(Collected data entries)
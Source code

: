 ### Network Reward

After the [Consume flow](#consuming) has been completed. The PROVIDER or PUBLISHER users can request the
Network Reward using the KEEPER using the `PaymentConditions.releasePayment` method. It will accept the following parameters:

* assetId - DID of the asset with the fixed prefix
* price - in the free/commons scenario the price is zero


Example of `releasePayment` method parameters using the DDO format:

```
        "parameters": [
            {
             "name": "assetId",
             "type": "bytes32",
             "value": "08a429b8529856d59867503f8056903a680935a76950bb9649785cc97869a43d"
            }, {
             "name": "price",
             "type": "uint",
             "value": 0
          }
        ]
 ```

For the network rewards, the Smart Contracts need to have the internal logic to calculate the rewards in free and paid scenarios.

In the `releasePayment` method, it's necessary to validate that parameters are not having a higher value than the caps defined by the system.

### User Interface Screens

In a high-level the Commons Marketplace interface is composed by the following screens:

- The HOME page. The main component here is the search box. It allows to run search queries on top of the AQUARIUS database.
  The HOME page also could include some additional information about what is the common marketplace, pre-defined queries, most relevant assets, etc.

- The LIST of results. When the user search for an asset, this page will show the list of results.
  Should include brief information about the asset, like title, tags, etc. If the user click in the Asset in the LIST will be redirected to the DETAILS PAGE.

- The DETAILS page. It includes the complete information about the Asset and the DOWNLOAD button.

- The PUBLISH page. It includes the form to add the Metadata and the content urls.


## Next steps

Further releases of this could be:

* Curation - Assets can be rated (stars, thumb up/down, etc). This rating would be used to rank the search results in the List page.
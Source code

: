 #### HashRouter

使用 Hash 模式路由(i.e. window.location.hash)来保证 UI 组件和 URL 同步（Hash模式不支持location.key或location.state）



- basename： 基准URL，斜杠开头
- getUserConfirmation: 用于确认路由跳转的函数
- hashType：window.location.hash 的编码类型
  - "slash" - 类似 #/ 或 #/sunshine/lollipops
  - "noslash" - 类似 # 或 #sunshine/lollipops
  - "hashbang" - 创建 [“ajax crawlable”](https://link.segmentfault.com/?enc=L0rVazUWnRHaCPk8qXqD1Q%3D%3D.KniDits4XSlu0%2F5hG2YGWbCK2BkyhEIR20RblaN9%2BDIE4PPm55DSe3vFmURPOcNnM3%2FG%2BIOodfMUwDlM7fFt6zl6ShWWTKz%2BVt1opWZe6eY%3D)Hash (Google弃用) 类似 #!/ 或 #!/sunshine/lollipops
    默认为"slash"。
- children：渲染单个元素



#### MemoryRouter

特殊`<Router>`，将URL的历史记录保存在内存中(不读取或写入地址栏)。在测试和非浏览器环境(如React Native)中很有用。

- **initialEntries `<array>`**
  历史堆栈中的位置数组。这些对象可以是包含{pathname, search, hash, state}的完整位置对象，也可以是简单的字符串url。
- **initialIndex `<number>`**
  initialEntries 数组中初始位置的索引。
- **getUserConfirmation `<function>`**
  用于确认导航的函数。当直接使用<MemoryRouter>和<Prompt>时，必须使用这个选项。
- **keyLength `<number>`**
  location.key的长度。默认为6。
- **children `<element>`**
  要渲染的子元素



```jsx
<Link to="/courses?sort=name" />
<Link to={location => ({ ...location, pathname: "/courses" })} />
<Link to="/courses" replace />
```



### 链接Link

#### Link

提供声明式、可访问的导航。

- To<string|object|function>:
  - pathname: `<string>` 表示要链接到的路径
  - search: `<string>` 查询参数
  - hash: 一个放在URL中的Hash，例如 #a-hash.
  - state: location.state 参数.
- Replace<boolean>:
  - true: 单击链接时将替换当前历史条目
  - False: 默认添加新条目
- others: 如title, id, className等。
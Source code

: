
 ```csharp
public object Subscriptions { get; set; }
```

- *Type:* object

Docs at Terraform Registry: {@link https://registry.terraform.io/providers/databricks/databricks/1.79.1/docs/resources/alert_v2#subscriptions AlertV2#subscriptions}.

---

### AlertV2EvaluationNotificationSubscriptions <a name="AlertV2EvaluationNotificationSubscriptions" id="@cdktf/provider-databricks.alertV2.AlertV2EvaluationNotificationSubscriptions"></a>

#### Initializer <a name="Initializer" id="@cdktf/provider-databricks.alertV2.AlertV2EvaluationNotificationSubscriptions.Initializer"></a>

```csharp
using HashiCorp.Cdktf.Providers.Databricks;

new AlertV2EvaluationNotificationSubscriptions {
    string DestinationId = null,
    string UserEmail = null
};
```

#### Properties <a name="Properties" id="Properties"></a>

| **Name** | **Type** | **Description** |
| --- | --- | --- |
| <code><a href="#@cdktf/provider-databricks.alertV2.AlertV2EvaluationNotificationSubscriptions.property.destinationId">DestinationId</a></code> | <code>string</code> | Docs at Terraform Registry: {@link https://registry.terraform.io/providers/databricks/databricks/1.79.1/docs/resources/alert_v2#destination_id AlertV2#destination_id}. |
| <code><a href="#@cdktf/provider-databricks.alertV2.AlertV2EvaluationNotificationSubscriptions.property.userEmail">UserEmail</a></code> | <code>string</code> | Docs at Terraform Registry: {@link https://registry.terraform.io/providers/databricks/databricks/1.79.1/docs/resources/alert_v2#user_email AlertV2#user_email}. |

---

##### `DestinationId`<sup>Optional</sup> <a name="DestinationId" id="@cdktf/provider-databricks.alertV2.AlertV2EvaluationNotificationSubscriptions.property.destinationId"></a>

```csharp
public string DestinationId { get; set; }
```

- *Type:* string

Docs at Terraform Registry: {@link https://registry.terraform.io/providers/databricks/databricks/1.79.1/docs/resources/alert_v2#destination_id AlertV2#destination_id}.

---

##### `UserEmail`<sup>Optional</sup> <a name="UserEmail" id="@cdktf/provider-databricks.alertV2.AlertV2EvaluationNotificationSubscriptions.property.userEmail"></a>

> [Work request]
A line counts if it holds the word "pathname". How many lines of the entries count? Give the number only.

> [Result below]
3